Generally, we have all been professionalised, as, from the 1980s, people were required to market themselves and to show their claims to have skills. Contracts became fixed-term, or casualised again, like ‘festive work’. But teaching remained a job. It could not help but be the business of dealing with each child in front of you. The child lasted seven or five years in a school. If two-thirds of her teachers chopped and changed each three years, that became a different thing.

If it had not been about relationships and human beings, you would have to call teaching piece-work. The business analogy is really unacceptable (we might wish that governments had not used it), but the child was the product, and left school as a finished job of work. There were finishing schools, too — for finishing touches. When teaching was ‘professionalised’, from the 1990s, the New Labour government bumped up teachers’ pay and created an apparatus of ‘professional’ hoops to jump through; but they could not change the facts of the job.

Professions always had made hoops to jump through themselves. They had a guild mentality. They had to market themselves as individuals, on their individual strengths, and they needed to restrict access to the work available. These might or might not be charters (or some such formal character) but the aim was gate-keeping. For those established already it was part of their marketing that the reputation of their profession, and its standards, be maintained. And in the 2020s, all sorts of new niches of work are setting up professional associations which, one day, seek charters.

Teaching has not stood apart. After the qualification to be allowed to teach, all sorts of other qualifications now count in teaching. Your claim to be skilled in managing now relies on professional qualifications for middle management, senior management and leadership roles — in which teaching has little place. Just as teaching followed trends of the wider workplace in the 1980s, it followed the wider workplace a generation later. NPQH. National Professional Qualification for Headship.

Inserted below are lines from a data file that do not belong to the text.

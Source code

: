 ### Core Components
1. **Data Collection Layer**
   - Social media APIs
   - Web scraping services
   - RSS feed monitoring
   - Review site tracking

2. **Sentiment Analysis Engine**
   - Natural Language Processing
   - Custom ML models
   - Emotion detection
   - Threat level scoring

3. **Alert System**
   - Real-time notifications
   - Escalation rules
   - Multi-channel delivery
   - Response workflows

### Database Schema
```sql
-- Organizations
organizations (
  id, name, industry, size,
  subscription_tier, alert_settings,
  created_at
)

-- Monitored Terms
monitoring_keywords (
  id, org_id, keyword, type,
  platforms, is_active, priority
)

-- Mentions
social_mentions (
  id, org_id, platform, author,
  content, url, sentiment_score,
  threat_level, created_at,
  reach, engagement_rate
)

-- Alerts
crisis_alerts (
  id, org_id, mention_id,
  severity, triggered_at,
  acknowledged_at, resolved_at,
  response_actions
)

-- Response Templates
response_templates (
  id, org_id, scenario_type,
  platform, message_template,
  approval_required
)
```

Yet teaching remains, in fact, a job. The job is the work done with the child in front of the teacher. It is finished and starts again with each growing child. They are not parts of a production process, whatever analogies of productivity and quality assurance have been ratcheted into education by politicians and those whom they appoint. Therefore there is a disjuncture: between what teaching actually is, and how teachers now actually think. Teachers think like professionals who must market themselves, but they have children to teach.

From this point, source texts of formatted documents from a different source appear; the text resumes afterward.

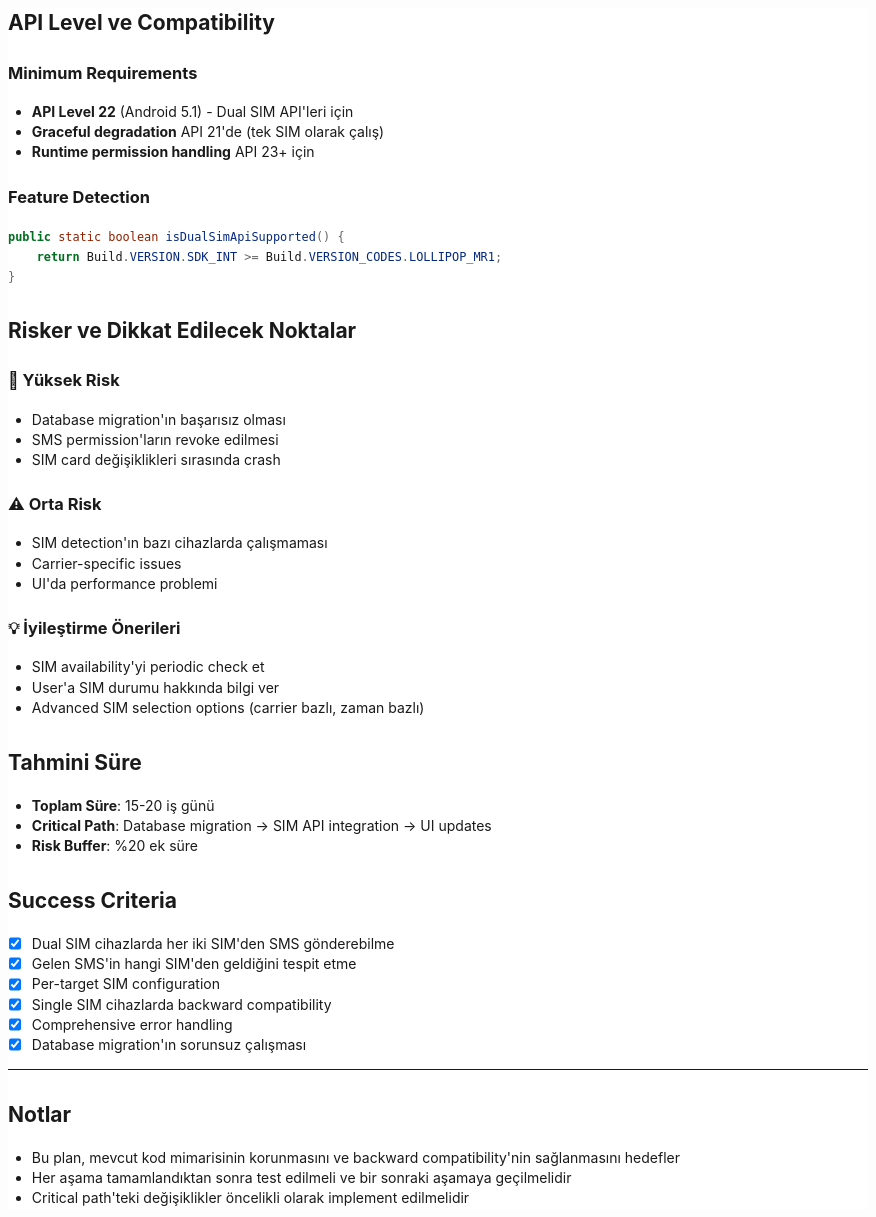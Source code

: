 ## API Level ve Compatibility

### Minimum Requirements

- **API Level 22** (Android 5.1) - Dual SIM API'leri için
- **Graceful degradation** API 21'de (tek SIM olarak çalış)
- **Runtime permission handling** API 23+ için

### Feature Detection

```java
public static boolean isDualSimApiSupported() {
    return Build.VERSION.SDK_INT >= Build.VERSION_CODES.LOLLIPOP_MR1;
}
```

## Risker ve Dikkat Edilecek Noktalar

### 🚨 Yüksek Risk

- Database migration'ın başarısız olması
- SMS permission'ların revoke edilmesi  
- SIM card değişiklikleri sırasında crash

### ⚠️ Orta Risk

- SIM detection'ın bazı cihazlarda çalışmaması
- Carrier-specific issues
- UI'da performance problemi

### 💡 İyileştirme Önerileri

- SIM availability'yi periodic check et
- User'a SIM durumu hakkında bilgi ver
- Advanced SIM selection options (carrier bazlı, zaman bazlı)

## Tahmini Süre

- **Toplam Süre**: 15-20 iş günü
- **Critical Path**: Database migration → SIM API integration → UI updates
- **Risk Buffer**: %20 ek süre

## Success Criteria

- [x] Dual SIM cihazlarda her iki SIM'den SMS gönderebilme
- [x] Gelen SMS'in hangi SIM'den geldiğini tespit etme
- [x] Per-target SIM configuration
- [x] Single SIM cihazlarda backward compatibility
- [x] Comprehensive error handling
- [x] Database migration'ın sorunsuz çalışması

---

## Notlar

- Bu plan, mevcut kod mimarisinin korunmasını ve backward compatibility'nin sağlanmasını hedefler
- Her aşama tamamlandıktan sonra test edilmeli ve bir sonraki aşamaya geçilmelidir
- Critical path'teki değişiklikler öncelikli olarak implement edilmelidir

This point is obvious when it comes to crunch questions. Should schools have ‘off-rolled’ students — a question now coming to haunt universities, as ‘professionalisation’ moves like rising damp in to tertiary education? If a child wants to do subjects X, Y, and Z, because they guarantee A/9, A/9 and A/9, does it matter that this child will get little from those subjects? If a child is crammed and drilled to get A or 9, does it matter that the methods used will not build in resilience and possibility for later stages in her learning? The teacher’s skills and the school’s grades will be clearly advertised; so it does not matter much.

When teaching was ‘professionalised’, teachers were actually proletarianised. Everything they did and how they did it was regulated and prescribed with increasingly minute exactness. The performance management, appraisal and productivity analogies from Fordism were driven through just as post-Fordism developed in the economy elsewhere. Schools were put under immense pressure to be factories just when they could have been educating people to be the workers we need now, instead. And of course, the Dearing Report was never followed through; the technical education never was made all of a piece with the ‘academic’. All lessons were made technical; it was all called academic; the truly technical and the truly academic were neglected.

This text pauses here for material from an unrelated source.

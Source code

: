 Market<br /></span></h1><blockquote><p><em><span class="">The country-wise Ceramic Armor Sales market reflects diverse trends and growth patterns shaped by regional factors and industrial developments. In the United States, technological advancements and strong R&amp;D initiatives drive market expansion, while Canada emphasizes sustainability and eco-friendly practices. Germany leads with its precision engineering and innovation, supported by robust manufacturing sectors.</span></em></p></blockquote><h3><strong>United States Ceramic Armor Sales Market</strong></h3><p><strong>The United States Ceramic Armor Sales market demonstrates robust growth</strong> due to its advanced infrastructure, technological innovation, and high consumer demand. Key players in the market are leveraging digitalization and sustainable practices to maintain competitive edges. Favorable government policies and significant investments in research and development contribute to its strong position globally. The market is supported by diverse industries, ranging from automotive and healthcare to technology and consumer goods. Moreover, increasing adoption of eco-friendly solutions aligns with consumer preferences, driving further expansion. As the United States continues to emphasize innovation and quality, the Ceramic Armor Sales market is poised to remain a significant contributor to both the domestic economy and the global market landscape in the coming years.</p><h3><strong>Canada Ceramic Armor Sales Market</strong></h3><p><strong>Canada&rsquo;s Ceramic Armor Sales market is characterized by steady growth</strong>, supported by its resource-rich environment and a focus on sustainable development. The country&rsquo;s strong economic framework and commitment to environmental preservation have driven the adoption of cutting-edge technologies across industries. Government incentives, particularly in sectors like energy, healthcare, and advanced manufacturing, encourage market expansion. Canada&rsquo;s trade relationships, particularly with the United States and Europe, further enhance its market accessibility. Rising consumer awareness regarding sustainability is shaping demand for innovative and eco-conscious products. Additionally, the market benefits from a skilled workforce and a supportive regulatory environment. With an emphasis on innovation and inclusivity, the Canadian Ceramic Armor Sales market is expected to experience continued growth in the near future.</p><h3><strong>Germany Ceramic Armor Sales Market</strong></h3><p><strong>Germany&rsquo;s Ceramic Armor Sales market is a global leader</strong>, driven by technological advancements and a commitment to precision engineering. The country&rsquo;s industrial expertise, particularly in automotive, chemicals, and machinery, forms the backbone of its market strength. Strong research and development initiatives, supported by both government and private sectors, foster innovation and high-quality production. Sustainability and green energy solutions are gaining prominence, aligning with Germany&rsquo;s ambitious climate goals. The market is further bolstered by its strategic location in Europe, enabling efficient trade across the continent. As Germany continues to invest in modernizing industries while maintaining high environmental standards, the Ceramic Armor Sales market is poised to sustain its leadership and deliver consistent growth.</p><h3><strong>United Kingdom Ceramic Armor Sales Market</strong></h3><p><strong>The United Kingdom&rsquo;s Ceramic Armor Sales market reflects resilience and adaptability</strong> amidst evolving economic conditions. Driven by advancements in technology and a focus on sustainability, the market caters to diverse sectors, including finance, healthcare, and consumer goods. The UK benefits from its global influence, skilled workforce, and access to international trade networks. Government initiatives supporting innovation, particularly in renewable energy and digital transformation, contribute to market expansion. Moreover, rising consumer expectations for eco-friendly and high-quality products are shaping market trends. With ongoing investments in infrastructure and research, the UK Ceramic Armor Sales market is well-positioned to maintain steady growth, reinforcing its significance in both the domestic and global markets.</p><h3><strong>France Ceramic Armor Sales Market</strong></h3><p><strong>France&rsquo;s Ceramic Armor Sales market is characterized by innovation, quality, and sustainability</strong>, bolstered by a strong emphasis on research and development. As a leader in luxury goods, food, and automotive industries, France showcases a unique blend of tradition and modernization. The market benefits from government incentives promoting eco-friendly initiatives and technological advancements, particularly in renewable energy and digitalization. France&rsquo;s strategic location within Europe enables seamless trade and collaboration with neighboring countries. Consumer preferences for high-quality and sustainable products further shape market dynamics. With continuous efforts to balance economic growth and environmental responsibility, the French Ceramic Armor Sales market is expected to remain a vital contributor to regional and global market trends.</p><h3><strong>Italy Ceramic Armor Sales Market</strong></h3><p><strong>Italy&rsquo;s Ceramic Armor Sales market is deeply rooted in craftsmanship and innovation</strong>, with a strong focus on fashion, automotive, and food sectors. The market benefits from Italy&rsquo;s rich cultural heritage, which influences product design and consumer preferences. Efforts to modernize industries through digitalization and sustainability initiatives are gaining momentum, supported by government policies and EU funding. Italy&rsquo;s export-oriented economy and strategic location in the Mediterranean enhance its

Few teachers stood against this. They were getting paid more, but they also felt they had more status. As they spent their time pursuing their National Qualifications for Careership, their focus moved from the job to the process.

What is the take-away? What is the constructive message on which to end? We need to understand that money, or the forces of capital more generally (to be accurate), have been the drivers here. The child and society have not been the drivers. The school really is the microcosm of society. Generally that cliché is mentioned to depict the way that all sorts of people end up in one school, despite the fact that many schools select on class; more relevantly that cliché shows that what people in schools try to do is already being driven by the forces driving the macrocosm they embody. If no one pays the cost of resistance, forces go unstopped. Teachers did not resist. Teacher training no longer includes much philosophy.

The take-away is that real education will need now to take place, as it did in the nineteenth century, by people doing it for themselves. Because the teachers did not resist, a generation later now all must resist, the unthinking nature of our process.